Download or read book Husbands, Wives, and Concubines written by Emlyn Eisenach and published by Penn State Press. This book was released on 2004-05-25 with total page 266 pages. Available in PDF, EPUB and Kindle. Book excerpt: Emlyn Eisenach uses a wide range of sources, including the richly detailed and previously unexplored records of nearly two hundred marriage-related disputes from the bishop’s court of Verona, to illuminate family and social relations in early modern northern Italy. Arguing against the common emphasis on the growth of law and government in this period, her study emphasizes the fluidity of the principles that governed marriage and its dissolution, and deepens our understanding of the patriarchal family and its complex relationship with gender and status during the sixteenth century. Peopled by characters from across the social spectrum of the city of Verona and its contado, Eisenach’s study moves between stories about specific individuals—serving girls seeking honorable marriage through the unlikely route of concubinage, peasant men in search of independence from their fathers, and aristocratic wives seeking revenge against adulterous husbands—and broader analyses of social, economic, and geographical patterns of behavior. She shows how the Veronese at all social levels attempted to better their familial and personal fortunes by creatively molding wedding rituals to fit their particular circumstances, or engaging in the significant but until now little understood practices of concubinage, clandestine marriage, or informal marriage dissolution. Eisenach also evaluates the first half-century of religious reforms in Verona as the leading pre-Tridentine bishop Gian Matteo Giberti and his successors challenged common practices and understandings in sermons, treatises, confessionals, and court. Emphasizing the limitations of what the religious authorities could impose on the people, she explores how learned and popular notions of marriage, family, and gender shaped each other as they were put into action in the strategies of individual Veronese.

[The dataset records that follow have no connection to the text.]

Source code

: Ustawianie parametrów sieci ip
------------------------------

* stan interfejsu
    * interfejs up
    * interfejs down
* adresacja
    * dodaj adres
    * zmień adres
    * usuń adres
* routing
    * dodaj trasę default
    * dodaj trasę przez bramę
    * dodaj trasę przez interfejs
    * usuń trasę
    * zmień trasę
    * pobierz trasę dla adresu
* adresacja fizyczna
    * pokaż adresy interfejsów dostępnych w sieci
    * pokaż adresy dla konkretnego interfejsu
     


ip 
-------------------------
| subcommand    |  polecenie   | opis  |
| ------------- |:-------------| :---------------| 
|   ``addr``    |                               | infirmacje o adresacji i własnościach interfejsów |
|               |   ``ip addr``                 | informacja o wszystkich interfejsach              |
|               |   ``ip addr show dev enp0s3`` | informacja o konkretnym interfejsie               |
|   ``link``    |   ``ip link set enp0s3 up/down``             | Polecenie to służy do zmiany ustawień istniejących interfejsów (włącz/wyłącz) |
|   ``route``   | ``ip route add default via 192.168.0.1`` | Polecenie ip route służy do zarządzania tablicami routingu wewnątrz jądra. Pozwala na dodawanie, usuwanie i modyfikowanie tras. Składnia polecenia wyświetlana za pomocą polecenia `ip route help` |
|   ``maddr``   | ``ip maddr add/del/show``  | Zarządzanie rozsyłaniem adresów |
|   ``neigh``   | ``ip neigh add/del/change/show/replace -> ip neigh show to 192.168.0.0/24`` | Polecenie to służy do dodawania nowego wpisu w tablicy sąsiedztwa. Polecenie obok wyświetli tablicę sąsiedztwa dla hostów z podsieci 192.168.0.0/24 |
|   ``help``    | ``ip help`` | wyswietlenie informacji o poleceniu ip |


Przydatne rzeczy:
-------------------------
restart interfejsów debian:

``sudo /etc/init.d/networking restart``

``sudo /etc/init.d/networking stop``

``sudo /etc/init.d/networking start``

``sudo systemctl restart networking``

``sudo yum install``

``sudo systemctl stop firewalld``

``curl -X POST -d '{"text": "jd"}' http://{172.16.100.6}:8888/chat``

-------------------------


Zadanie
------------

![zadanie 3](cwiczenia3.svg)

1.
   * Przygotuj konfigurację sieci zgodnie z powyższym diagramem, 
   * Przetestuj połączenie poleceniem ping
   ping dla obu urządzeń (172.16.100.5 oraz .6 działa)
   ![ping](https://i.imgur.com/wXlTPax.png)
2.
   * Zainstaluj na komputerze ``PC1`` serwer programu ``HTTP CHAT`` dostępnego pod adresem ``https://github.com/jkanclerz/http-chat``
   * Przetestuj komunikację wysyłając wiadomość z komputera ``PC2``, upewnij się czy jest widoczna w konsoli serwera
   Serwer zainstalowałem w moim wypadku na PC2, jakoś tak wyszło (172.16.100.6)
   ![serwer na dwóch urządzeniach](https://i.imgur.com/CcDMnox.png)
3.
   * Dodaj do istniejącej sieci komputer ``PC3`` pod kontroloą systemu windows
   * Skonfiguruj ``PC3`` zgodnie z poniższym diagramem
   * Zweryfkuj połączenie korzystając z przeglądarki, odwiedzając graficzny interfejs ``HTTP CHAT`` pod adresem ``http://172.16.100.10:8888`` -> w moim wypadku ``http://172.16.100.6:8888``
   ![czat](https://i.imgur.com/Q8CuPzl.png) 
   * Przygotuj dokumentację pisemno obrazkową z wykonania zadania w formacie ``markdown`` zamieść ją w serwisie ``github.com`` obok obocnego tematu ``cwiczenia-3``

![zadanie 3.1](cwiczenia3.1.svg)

The Sacred Home in Renaissance Italy

Download The Sacred Home in Renaissance Italy PDF Online Free

Author :
Publisher : Oxford University Press
ISBN 13 : 0192548476
Total Pages : 336 pages
Book Rating : 4.1/5 (925 download)

DOWNLOAD NOW!


Book Synopsis The Sacred Home in Renaissance Italy by : Abigail Brundin

Download or read book The Sacred Home in Renaissance Italy written by Abigail Brundin and published by Oxford University Press. This book was released on 2018-07-12 with total page 336 pages. Available in PDF, EPUB and Kindle. Book excerpt: The Sacred Home in Renaissance Italy explores the rich devotional life of the Italian household between 1450 and 1600. Rejecting the enduring stereotype of the Renaissance as a secular age, this interdisciplinary study reveals the home to have been an important site of spiritual revitalization. Books, buildings, objects, spaces, images, and archival sources are scrutinized to cast new light on the many ways in which religion infused daily life within the household. Acts of devotion, from routine prayers to extraordinary religious experiences such as miracles and visions, frequently took place at home amid the joys and trials of domestic life — from childbirth and marriage to sickness and death. Breaking free from the usual focus on Venice, Florence, and Rome, The Sacred Home investigates practices of piety across the Italian peninsula, with particular attention paid to the city of Naples, the Marche, and the Venetian mainland. It also looks beyond the elite to consider artisanal and lower-status households, and reveals gender and age as factors that powerfully conditioned religious experience. Recovering a host of lost voices and compelling narratives at the intersection between the divine and the everyday, The Sacred Home offers unprecedented glimpses through the keyhole into the spiritual lives of Renaissance Italians.